STRATEGEM OF BOONE]
Most of the settlers came from the interior of North Carolina and
Virginia; and brought with them the manners and customs of those
States. These manners and customs were primitive enough. The following
exceedingly graphic description, which we transcribe from "Doddridge's
Notes," will afford the reader a competent idea of rural life in the
times of Daniel Boone.
"HUNTING.--This was an important part of the employment of the early
settlers of this country. For some years the woods supplied them with
the greater amount of their subsistence, and with regard to some
families, at certain times, the whole of it; for it was no uncommon
thing for families to live several months without a mouthful of bread.

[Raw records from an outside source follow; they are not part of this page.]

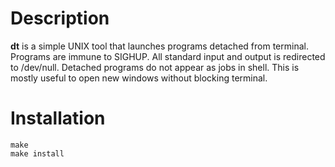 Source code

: # Description

**dt** is a simple UNIX tool that launches programs detached from terminal.
Programs are immune to SIGHUP. All standard input and output is redirected to /dev/null.
Detached programs do not appear as jobs in shell. This is mostly useful to open new
windows without blocking terminal.

# Installation

    make
    make install

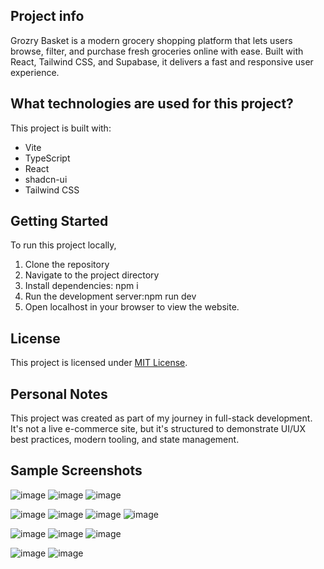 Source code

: ## Project info

Grozry Basket is a modern grocery shopping platform that lets users browse, filter, and purchase fresh groceries online with ease. Built with React, Tailwind CSS, and Supabase, it delivers a fast and responsive user experience.

## What technologies are used for this project?

This project is built with:

- Vite
- TypeScript
- React
- shadcn-ui
- Tailwind CSS

## Getting Started
To run this project locally,
1. Clone the repository
2. Navigate to the project directory
3. Install dependencies: npm i
4. Run the development server:npm run dev
5. Open localhost in your browser to view the website.

## License
This project is licensed under [MIT License](LICENSE).

## Personal Notes
This project was created as part of my journey in full-stack development. It's not a live e-commerce site, but it's structured to demonstrate UI/UX best practices, modern tooling, and state management.

## Sample Screenshots
![image](https://github.com/user-attachments/assets/3a2d1fcd-af95-4c80-a624-e1142fe7ed33)
![image](https://github.com/user-attachments/assets/8ecbf24f-ddad-43b1-8e82-1c201fe6a64e)
![image](https://github.com/user-attachments/assets/47dfe258-68fd-470f-ad48-e15efb596b8a)

![image](https://github.com/user-attachments/assets/6f2cacc2-f8f5-4bc3-8725-9b20d84a3566)
![image](https://github.com/user-attachments/assets/fb6a0f2c-7f44-4099-884b-3bb1c274cf27)
![image](https://github.com/user-attachments/assets/5d390bb9-f87c-4d81-8dad-12d003e9cbbc)
![image](https://github.com/user-attachments/assets/709f2d53-2ba2-4149-89b5-4f7d27040dfb)

![image](https://github.com/user-attachments/assets/885a91b4-d6da-444b-8855-5e5536504471)
![image](https://github.com/user-attachments/assets/224a28d2-e34c-4ed6-8f80-c381ef63d487)
![image](https://github.com/user-attachments/assets/98c383e0-5d28-473c-aa2e-09d3e3abac22)

![image](https://github.com/user-attachments/assets/04a04bd9-6508-4f58-82e8-cf9b55925183)
![image](https://github.com/user-attachments/assets/2f65bcbf-4594-4fd9-9a1d-b55dfbce377a)


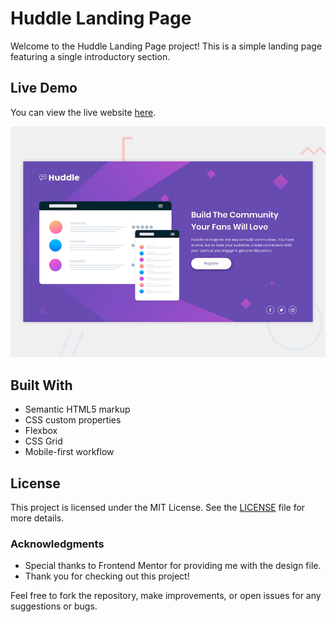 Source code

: # Huddle Landing Page  

Welcome to the Huddle Landing Page project! This is a simple landing page featuring a single introductory section.  

## Live Demo  

You can view the live website [here](https://arbaz93.github.io/huddle-landing-page/).  

![Desktop Preview](./design/desktop-preview.jpg)  

## Built With  

- Semantic HTML5 markup  
- CSS custom properties  
- Flexbox  
- CSS Grid  
- Mobile-first workflow   

## License  

This project is licensed under the MIT License. See the [LICENSE](./LICENSE) file for more details.  

### Acknowledgments  

- Special thanks to Frontend Mentor for providing me with the design file.
- Thank you for checking out this project!  

Feel free to fork the repository, make improvements, or open issues for any suggestions or bugs.
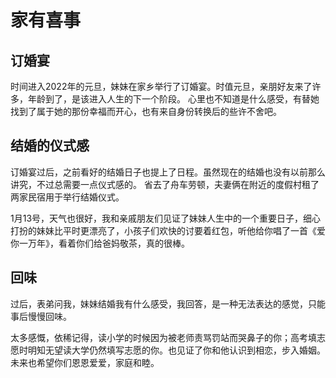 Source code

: # 家有喜事


## 订婚宴

时间进入2022年的元旦，妹妹在家乡举行了订婚宴。时值元旦，亲朋好友来了许多，年龄到了，是该进入人生的下一个阶段。
心里也不知道是什么感受，有替她找到了属于她的那份幸福而开心，也有来自身份转换后的些许不舍吧。

## 结婚的仪式感

订婚宴过后，之前看好的结婚日子也提上了日程。虽然现在的结婚也没有以前那么讲究，不过总需要一点仪式感的。
省去了舟车劳顿，夫妻俩在附近的度假村租了两家民宿用于举行结婚仪式。

1月13号，天气也很好，我和亲戚朋友们见证了妹妹人生中的一个重要日子，细心打扮的妹妹比平时更漂亮了，小孩子们欢快的讨要着红包，听他给你唱了一首《爱你一万年》，看着你们给爸妈敬茶，真的很棒。

## 回味

过后，表弟问我，妹妹结婚我有什么感受，我回答，是一种无法表达的感觉，只能事后慢慢回味。

太多感慨，依稀记得，读小学的时候因为被老师责骂罚站而哭鼻子的你；高考填志愿时明知无望读大学仍然填写志愿的你。也见证了你和他认识到相恋，步入婚姻。未来也希望你们恩恩爱爱，家庭和睦。

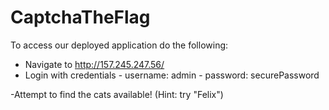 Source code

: # CaptchaTheFlag


To access our deployed application do the following:

- Navigate to http://157.245.247.56/
- Login with credentials
      - username: admin
      - password: securePassword
      
-Attempt to find the cats available! (Hint: try "Felix")
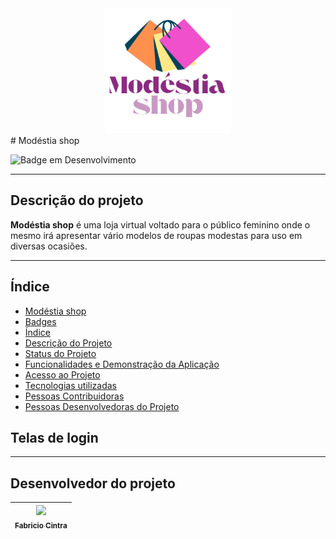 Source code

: 
<center>
<img src="assets\image\logo.png" height="200" width="200" >
</center>
# Modéstia shop

![Badge em Desenvolvimento](http://img.shields.io/static/v1?label=STATUS&message=EM%20DESENVOLVIMENTO&color=GREEN&style=for-the-badge)
***
## Descrição do projeto
**Modéstia shop** é uma loja virtual voltado para o público feminino onde o mesmo irá apresentar vário modelos de roupas modestas para uso em diversas ocasiões.
***
## Índice 

* [Modéstia shop](#Modéstia-shop)
* [Badges](#badges)
* [Índice](#índice)
* [Descrição do Projeto](#descrição-do-projeto)
* [Status do Projeto](#status-do-Projeto)
* [Funcionalidades e Demonstração da Aplicação](#funcionalidades-e-demonstração-da-aplicação)
* [Acesso ao Projeto](#acesso-ao-projeto)
* [Tecnologias utilizadas](#tecnologias-utilizadas)
* [Pessoas Contribuidoras](#pessoas-contribuidoras)
* [Pessoas Desenvolvedoras do Projeto](#pessoas-desenvolvedoras)


## Telas de login
***
## Desenvolvedor do projeto
| [<img src="https://avatars.githubusercontent.com/u/49923143?v=4" width=115><br><sub>Fabricio Cintra</sub>](https://github.com/Anfacibry)
| --- |



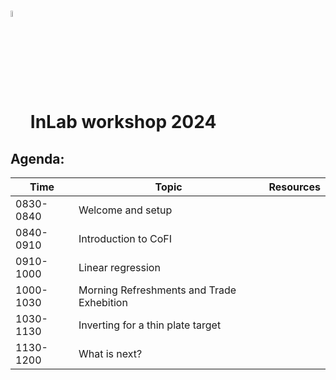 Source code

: # <img src="https://raw.githubusercontent.com/inlab-geo/cofi/main/docs/source/_static/latte_art_cropped.png" width="5%" style="vertical-align:bottom"/> InLab workshop 2024






## Agenda:

| Time | Topic | Resources |
| --- | --- | --- |
| 0830-0840 | Welcome and setup | |
| 0840-0910 | Introduction to CoFI | |
| 0910-1000 | Linear regression | |
| 1000-1030 | Morning Refreshments and Trade Exhebition | |
| 1030-1130 | Inverting for a thin plate target | |
| 1130-1200 | What is next? | |
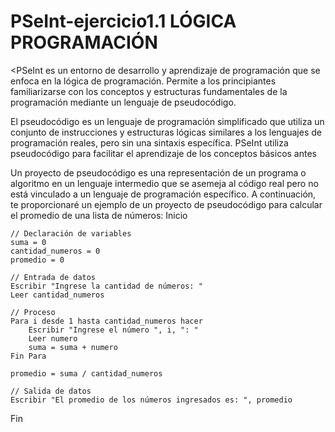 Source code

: # PSeInt-ejercicio1.1 LÓGICA PROGRAMACIÓN
<PSeInt es un entorno de desarrollo y aprendizaje de programación que se enfoca en la lógica de programación. Permite a los principiantes familiarizarse con los conceptos y estructuras fundamentales de la programación mediante un lenguaje de pseudocódigo.

El pseudocódigo es un lenguaje de programación simplificado que utiliza un conjunto de instrucciones y estructuras lógicas similares a los lenguajes de programación reales, pero sin una sintaxis específica. PSeInt utiliza pseudocódigo para facilitar el aprendizaje de los conceptos básicos antes

Un proyecto de pseudocódigo es una representación de un programa o algoritmo en un lenguaje intermedio que se asemeja al código real pero no está vinculado a un lenguaje de programación específico. A continuación, te proporcionaré un ejemplo de un proyecto de pseudocódigo para calcular el promedio de una lista de números:
Inicio

    // Declaración de variables
    suma = 0
    cantidad_numeros = 0
    promedio = 0

    // Entrada de datos
    Escribir "Ingrese la cantidad de números: "
    Leer cantidad_numeros

    // Proceso
    Para i desde 1 hasta cantidad_numeros hacer
        Escribir "Ingrese el número ", i, ": "
        Leer numero
        suma = suma + numero
    Fin Para

    promedio = suma / cantidad_numeros

    // Salida de datos
    Escribir "El promedio de los números ingresados es: ", promedio

Fin

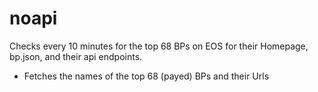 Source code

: # noapi

Checks every 10 minutes for the top 68 BPs on EOS for their Homepage, bp.json, and their api endpoints.

- Fetches the names of the top 68 (payed) BPs and their Urls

It frequently happened that there was no breakfast until it was obtained
from the woods. Fur and peltry were the people's money. They had nothing
else to give in exchange for rifles, salt, and iron, on the other side
of the mountains.
"The fall and early part of the winter was the season for hunting deer,
and the whole of the winter, including part of the spring, for bears and
fur-skinned animals. It was a customary saying that fur is good during
every month in the name of which the letter R occurs.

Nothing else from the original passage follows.